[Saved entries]
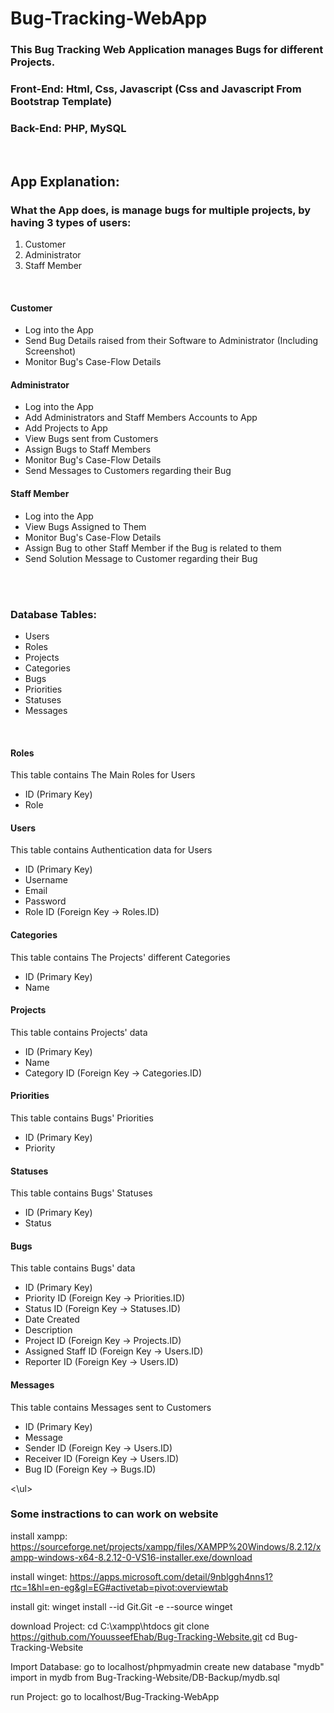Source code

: # Bug-Tracking-WebApp


### This Bug Tracking Web Application manages Bugs for different Projects.
### Front-End: Html, Css, Javascript (Css and Javascript From Bootstrap Template)
### Back-End: PHP, MySQL

<br>

## App Explanation:

### What the App does, is manage bugs for multiple projects, by having 3 types of users:
<ol>
    <li>Customer</li>
    <li>Administrator</li>
    <li>Staff Member</li>
</ol>

<br>

#### Customer
<ul>
	<li>Log into the App</li>
	<li>Send Bug Details raised from their Software to Administrator (Including Screenshot)</li>
	<li>Monitor Bug's Case-Flow Details</li>
</ul>

#### Administrator
<ul>
	<li>Log into the App</li>
	<li>Add Administrators and Staff Members Accounts to App</li>
	<li>Add Projects to App</li>
	<li>View Bugs sent from Customers</li>
	<li>Assign Bugs to Staff Members</li>
	<li>Monitor Bug's Case-Flow Details</li>
	<li>Send Messages to Customers regarding their Bug</li>
</ul>

#### Staff Member
<ul>
	<li>Log into the App</li>
	<li>View Bugs Assigned to Them</li>
	<li>Monitor Bug's Case-Flow Details</li>
	<li>Assign Bug to other Staff Member if the Bug is related to them</li>
	<li>Send Solution Message to Customer regarding their Bug</li>
</ul>

<br>
<br>

### Database Tables:
<ul>
	<li>Users</li>
	<li>Roles</li>
	<li>Projects</li>
	<li>Categories</li>
	<li>Bugs</li>
	<li>Priorities</li>
	<li>Statuses</li>
	<li>Messages</li>
</ul>

<br>

#### Roles
This table contains The Main Roles for Users
<ul>
	<li>ID (Primary Key)</li>
	<li>Role</li>
</ul>

#### Users
This table contains Authentication data for Users
<ul>
	<li>ID (Primary Key)</li>
	<li>Username</li>
	<li>Email</li>
	<li>Password</li>
	<li>Role ID (Foreign Key -> Roles.ID)</li>
</ul>

#### Categories
This table contains The Projects' different Categories
<ul>
	<li>ID (Primary Key)</li>
	<li>Name</li>
</ul>

#### Projects
This table contains Projects' data
<ul>
	<li>ID (Primary Key)</li>
	<li>Name</li>
	<li>Category ID (Foreign Key -> Categories.ID)</li>
</ul>

#### Priorities
This table contains Bugs' Priorities
<ul>
	<li>ID (Primary Key)</li>
	<li>Priority</li>
</ul>

#### Statuses
This table contains Bugs' Statuses
<ul>
	<li>ID (Primary Key)</li>
	<li>Status</li>
</ul>

#### Bugs
This table contains Bugs' data
<ul>
	<li>ID (Primary Key)</li>
	<li>Priority ID (Foreign Key -> Priorities.ID)</li>
	<li>Status ID (Foreign Key -> Statuses.ID)</li>
	<li>Date Created</li>
	<li>Description</li>
	<li>Project ID (Foreign Key -> Projects.ID)</li>
	<li>Assigned Staff ID (Foreign Key -> Users.ID)</li>
	<li>Reporter ID (Foreign Key -> Users.ID)</li>
</ul>

#### Messages
This table contains Messages sent to Customers
<ul>
	<li>ID (Primary Key)</li>
	<li>Message</li>
	<li>Sender ID (Foreign Key -> Users.ID)</li>
	<li>Receiver ID (Foreign Key -> Users.ID)</li>
	<li>Bug ID (Foreign Key -> Bugs.ID)</li>
</ul>

<\ul> 
### Some instractions to can work on website 

install xampp:
https://sourceforge.net/projects/xampp/files/XAMPP%20Windows/8.2.12/xampp-windows-x64-8.2.12-0-VS16-installer.exe/download

install winget:
https://apps.microsoft.com/detail/9nblggh4nns1?rtc=1&hl=en-eg&gl=EG#activetab=pivot:overviewtab

install git:
winget install --id Git.Git -e --source winget

download Project:
cd C:\xampp\htdocs
git clone https://github.com/YouusseefEhab/Bug-Tracking-Website.git
cd Bug-Tracking-Website

Import Database:
go to localhost/phpmyadmin
create new database "mydb"
import in mydb from Bug-Tracking-Website/DB-Backup/mydb.sql

run Project:
go to localhost/Bug-Tracking-WebApp


</ul>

# ABOUT THIS TASK:
Copy exactly the lines above, from the one containing "This table contains Projects' data" through the very last line.

# SOLUTION FOR THIS EXERCISE:
This table contains Projects' data
<ul>
	<li>ID (Primary Key)</li>
	<li>Name</li>
	<li>Category ID (Foreign Key -> Categories.ID)</li>
</ul>

#### Priorities
This table contains Bugs' Priorities
<ul>
	<li>ID (Primary Key)</li>
	<li>Priority</li>
</ul>

#### Statuses
This table contains Bugs' Statuses
<ul>
	<li>ID (Primary Key)</li>
	<li>Status</li>
</ul>

#### Bugs
This table contains Bugs' data
<ul>
	<li>ID (Primary Key)</li>
	<li>Priority ID (Foreign Key -> Priorities.ID)</li>
	<li>Status ID (Foreign Key -> Statuses.ID)</li>
	<li>Date Created</li>
	<li>Description</li>
	<li>Project ID (Foreign Key -> Projects.ID)</li>
	<li>Assigned Staff ID (Foreign Key -> Users.ID)</li>
	<li>Reporter ID (Foreign Key -> Users.ID)</li>
</ul>

#### Messages
This table contains Messages sent to Customers
<ul>
	<li>ID (Primary Key)</li>
	<li>Message</li>
	<li>Sender ID (Foreign Key -> Users.ID)</li>
	<li>Receiver ID (Foreign Key -> Users.ID)</li>
	<li>Bug ID (Foreign Key -> Bugs.ID)</li>
</ul>

<\ul> 
### Some instractions to can work on website 

install xampp:
https://sourceforge.net/projects/xampp/files/XAMPP%20Windows/8.2.12/xampp-windows-x64-8.2.12-0-VS16-installer.exe/download

install winget:
https://apps.microsoft.com/detail/9nblggh4nns1?rtc=1&hl=en-eg&gl=EG#activetab=pivot:overviewtab

install git:
winget install --id Git.Git -e --source winget

download Project:
cd C:\xampp\htdocs
git clone https://github.com/YouusseefEhab/Bug-Tracking-Website.git
cd Bug-Tracking-Website

Import Database:
go to localhost/phpmyadmin
create new database "mydb"
import in mydb from Bug-Tracking-Website/DB-Backup/mydb.sql

run Project:
go to localhost/Bug-Tracking-WebApp


</ul>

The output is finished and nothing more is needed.